4. Mme B n'est dès lors pas fondée à demander l'annulation de la décision portant refus de renouvellement de son titre de séjour.

En ce qui concerne l'obligation de quitter le territoire français :

5. En premier lieu, il résulte du point 4 du présent jugement que l'exception d'illégalité du refus de séjour ne peut qu'être écartée.

6. En second lieu, aux termes de l'article 8 de la convention européenne de sauvegarde des droits de l'homme et des libertés fondamentales : " 1. Toute personne a droit au respect de sa vie privée et familiale, de son domicile et de sa correspondance. / 2. Il ne peut y avoir ingérence d'une autorité publique dans l'exercice de ce droit que pour autant que cette ingérence est prévue par la loi et qu'elle constitue une mesure qui, dans une société démocratique, est nécessaire à la sécurité nationale, à la sûreté publique, au bien-être économique du pays, à la défense de l'ordre et à la prévention des infractions pénales, à la protection de la santé ou de la morale, ou à la protection des droits et libertés d'autrui ".

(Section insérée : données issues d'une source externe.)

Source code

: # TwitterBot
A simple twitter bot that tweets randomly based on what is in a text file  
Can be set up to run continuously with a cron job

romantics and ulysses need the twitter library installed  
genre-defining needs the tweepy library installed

7. Il ressort des pièces du dossier que Mme B est entrée en France en septembre 2013 pour y poursuivre ses études. Si elle se prévaut de son insertion dans la société française, ainsi qu'en témoignent notamment sa réussite dans ses études universitaires et ses activités professionnelles, elle est célibataire et sans enfant à charge et ne se prévaut d'aucune attache familiale ou privée sur le territoire français. Par ailleurs, elle n'est pas dépourvue d'attaches dans son pays d'origine, où résident sa mère et sa fratrie, selon les indications qu'elle a elle-même portées à la connaissance du préfet. Dès lors, le préfet de la Marne n'a pas porté à son droit au respect de sa vie privée et familiale une atteinte disproportionnée au regard des buts en vue desquels il a pris la décision attaquée et n'a, par suite, pas méconnu l'article 8 de la convention européenne de sauvegarde des droits de l'homme et des libertés fondamentales.

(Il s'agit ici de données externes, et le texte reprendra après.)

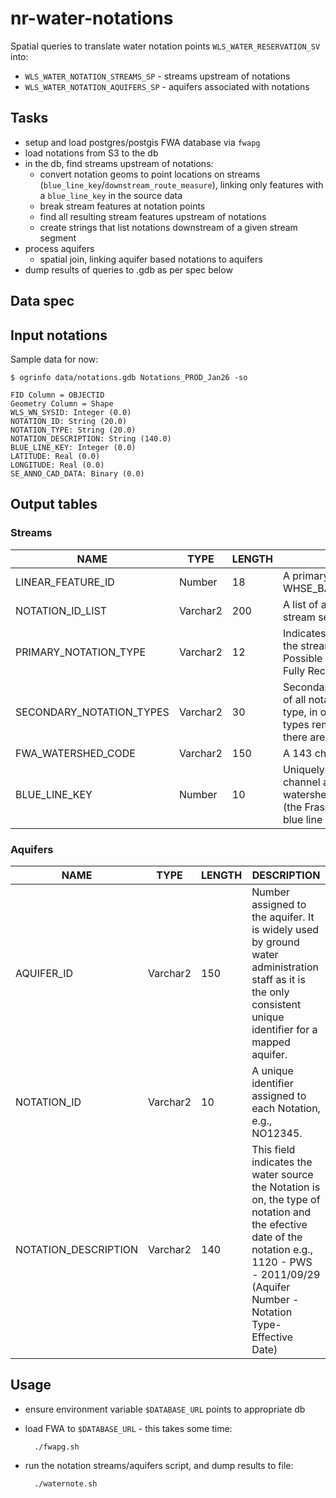 # nr-water-notations

Spatial queries to translate water notation points `WLS_WATER_RESERVATION_SV` into:

- `WLS_WATER_NOTATION_STREAMS_SP` - streams upstream of notations
- `WLS_WATER_NOTATION_AQUIFERS_SP` - aquifers associated with notations

## Tasks

- setup and load postgres/postgis FWA database via `fwapg`
- load notations from S3 to the db
- in the db, find streams upstream of notations:
    + convert notation geoms to point locations on streams (`blue_line_key`/`downstream_route_measure`), linking only features with a `blue_line_key` in the source data
    + break stream features at notation points
    + find all resulting stream features upstream of notations
    + create strings that list notations downstream of a given stream segment
- process aquifers
    + spatial join, linking aquifer based notations to aquifers
- dump results of queries to .gdb as per spec below 

## Data spec

## Input notations

Sample data for now:

    $ ogrinfo data/notations.gdb Notations_PROD_Jan26 -so

    FID Column = OBJECTID
    Geometry Column = Shape
    WLS_WN_SYSID: Integer (0.0)
    NOTATION_ID: String (20.0)
    NOTATION_TYPE: String (20.0)
    NOTATION_DESCRIPTION: String (140.0)
    BLUE_LINE_KEY: Integer (0.0)
    LATITUDE: Real (0.0)
    LONGITUDE: Real (0.0)
    SE_ANNO_CAD_DATA: Binary (0.0)


## Output tables

### Streams

| NAME                     | TYPE     | LENGTH  | DESCRIPTION |
|--------------------------|----------|---------|-------------|
| LINEAR_FEATURE_ID        | Number   | 18      | A primary key to link the stream segments in WHSE_BASEMAPPING_FWA_STREAM_NETWORKS_SP
| NOTATION_ID_LIST         | Varchar2 | 200     | A list of all Notation points downstream from the stream segment.
| PRIMARY_NOTATION_TYPE    | Varchar2 | 12      | Indicates the type of Notation point downstream from the stream segment, i.e., Application refused (AR); Possible Water Shortage (PWS); Fully recorded (FR); Fully Recorded Except (FR-EXC); Office Reserve (OR).
| SECONDARY_NOTATION_TYPES | Varchar2 | 30      | Secondary Notation Type is a list of the notation_type of all notations downstream of the primary notation type, in order downstream, with adjacent equivalent types removed. Where the string is > 30 char, indicate there are more types with '..' suffix after 28char
| FWA_WATERSHED_CODE       | Varchar2 | 150     | A 143 character code derived using a hierarchy.
| BLUE_LINE_KEY            | Number   | 10      | Uniquely identifies a single flow line such that a main channel and a secondary channel with the same watershed code would have different blue line keys (the Fraser River and all side channels have different blue line keys).


### Aquifers

| NAME                     | TYPE     | LENGTH  | DESCRIPTION |
|--------------------------|----------|---------|-------------|
| AQUIFER_ID               | Varchar2 |  150    | Number assigned to the aquifer. It is widely used by ground water administration staff as it is the only consistent unique identifier for a mapped aquifer. |
| NOTATION_ID              | Varchar2 |   10    | A unique identifier assigned to each Notation, e.g., NO12345.|
|NOTATION_DESCRIPTION      |Varchar2  |  140    | This field indicates the water source the Notation is on, the type of notation and the efective date of the notation e.g., 1120 - PWS - 2011/09/29 (Aquifer Number - Notation Type-Effective Date) | 


## Usage

- ensure environment variable `$DATABASE_URL` points to appropriate db

- load FWA to `$DATABASE_URL` - this takes some time:
    
        ./fwapg.sh

- run the notation streams/aquifers script, and dump results to file:
        
        ./waternote.sh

En ce qui concerne le pays de destination :

8. Aux termes de l'article 3 de la convention européenne de sauvegarde des droits de l'homme et des libertés fondamentales : " Nul ne peut être soumis à la torture ni à des traitements inhumains ou dégradants ".

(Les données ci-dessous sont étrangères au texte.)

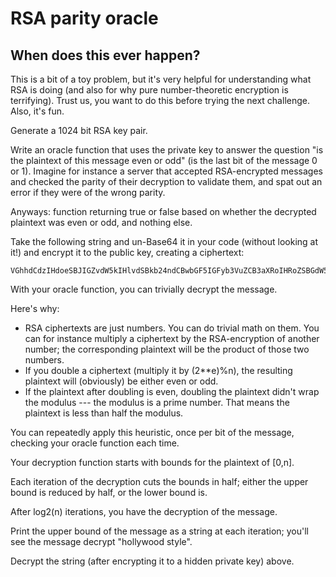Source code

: # RSA parity oracle

## When does this ever happen?

This is a bit of a toy problem, but it's very helpful for
understanding what RSA is doing (and also for why pure
number-theoretic encryption is terrifying). Trust us, you want to do
this before trying the next challenge. Also, it's fun.

Generate a 1024 bit RSA key pair.

Write an oracle function that uses the private key to answer the
question "is the plaintext of this message even or odd" (is the last
bit of the message 0 or 1). Imagine for instance a server that
accepted RSA-encrypted messages and checked the parity of their
decryption to validate them, and spat out an error if they were of the
wrong parity.

Anyways: function returning true or false based on whether the
decrypted plaintext was even or odd, and nothing else.

Take the following string and un-Base64 it in your code (without
looking at it!) and encrypt it to the public key, creating a
ciphertext:

    VGhhdCdzIHdoeSBJIGZvdW5kIHlvdSBkb24ndCBwbGF5IGFyb3VuZCB3aXRoIHRoZSBGdW5reSBDb2xkIE1lZGluYQ==

With your oracle function, you can trivially decrypt the message.

Here's why:

- RSA ciphertexts are just numbers. You can do trivial math on them.
  You can for instance multiply a ciphertext by the RSA-encryption of
  another number; the corresponding plaintext will be the product of
  those two numbers.
- If you double a ciphertext (multiply it by (2**e)%n), the resulting
  plaintext will (obviously) be either even or odd.
- If the plaintext after doubling is even, doubling the plaintext
  didn't wrap the modulus --- the modulus is a prime number. That
  means the plaintext is less than half the modulus.

You can repeatedly apply this heuristic, once per bit of the message,
checking your oracle function each time.

Your decryption function starts with bounds for the plaintext of
[0,n].

Each iteration of the decryption cuts the bounds in half; either the
upper bound is reduced by half, or the lower bound is.

After log2(n) iterations, you have the decryption of the message.

Print the upper bound of the message as a string at each iteration;
you'll see the message decrypt "hollywood style".

Decrypt the string (after encrypting it to a hidden private key)
above.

9. Il ne ressort pas des pièces du dossier que l'absence de traitement de la pathologie de Mme B, pour laquelle elle ne produit au demeurant aucun document permettant d'en établir la persistance après 2020, aurait des conséquences d'une exceptionnelle gravité, ni que ce traitement ne serait pas disponible au Tchad, ou ne lui serait pas accessible en raison de son impécuniosité. Le moyen tiré de la méconnaissance des stipulations de l'article 3 de la convention européenne de sauvegarde des droits de l'homme et des libertés fondamentales ne peut dès lors qu'être écarté.

10. Il résulte de tout ce qui précède que la requête de Mme B doit être rejetée, y compris les conclusions aux fins d'injonction et les conclusions présentées sur le fondement de l'article L. 761-1 du code de justice administrative.

D E C I D E :

Article 1er : La requête de Mme B est rejetée.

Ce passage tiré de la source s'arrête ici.